Activity → Extract every line from the records below that contains the word "response".

Material shown →
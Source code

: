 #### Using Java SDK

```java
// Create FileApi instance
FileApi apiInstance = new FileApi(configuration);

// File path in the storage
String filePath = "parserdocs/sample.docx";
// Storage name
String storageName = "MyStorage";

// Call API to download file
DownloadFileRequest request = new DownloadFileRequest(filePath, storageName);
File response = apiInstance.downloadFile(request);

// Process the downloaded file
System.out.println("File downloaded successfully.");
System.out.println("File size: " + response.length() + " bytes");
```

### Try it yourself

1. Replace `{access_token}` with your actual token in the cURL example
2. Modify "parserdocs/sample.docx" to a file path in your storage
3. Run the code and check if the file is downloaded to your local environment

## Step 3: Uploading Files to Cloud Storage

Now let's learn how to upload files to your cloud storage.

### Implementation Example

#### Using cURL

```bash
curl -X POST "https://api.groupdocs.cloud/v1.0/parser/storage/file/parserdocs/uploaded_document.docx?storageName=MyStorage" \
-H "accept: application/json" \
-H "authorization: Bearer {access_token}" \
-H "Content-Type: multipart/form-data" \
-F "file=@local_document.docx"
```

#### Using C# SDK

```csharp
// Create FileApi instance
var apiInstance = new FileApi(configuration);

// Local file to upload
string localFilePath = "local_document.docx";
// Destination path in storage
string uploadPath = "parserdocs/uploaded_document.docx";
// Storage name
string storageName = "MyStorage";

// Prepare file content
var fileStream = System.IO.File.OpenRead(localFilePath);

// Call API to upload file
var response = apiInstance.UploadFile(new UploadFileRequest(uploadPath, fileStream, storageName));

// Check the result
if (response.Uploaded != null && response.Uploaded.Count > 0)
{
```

Answer section →
File response = apiInstance.downloadFile(request);
System.out.println("File size: " + response.length() + " bytes");
var response = apiInstance.UploadFile(new UploadFileRequest(uploadPath, fileStream, storageName));
if (response.Uploaded != null && response.Uploaded.Count > 0)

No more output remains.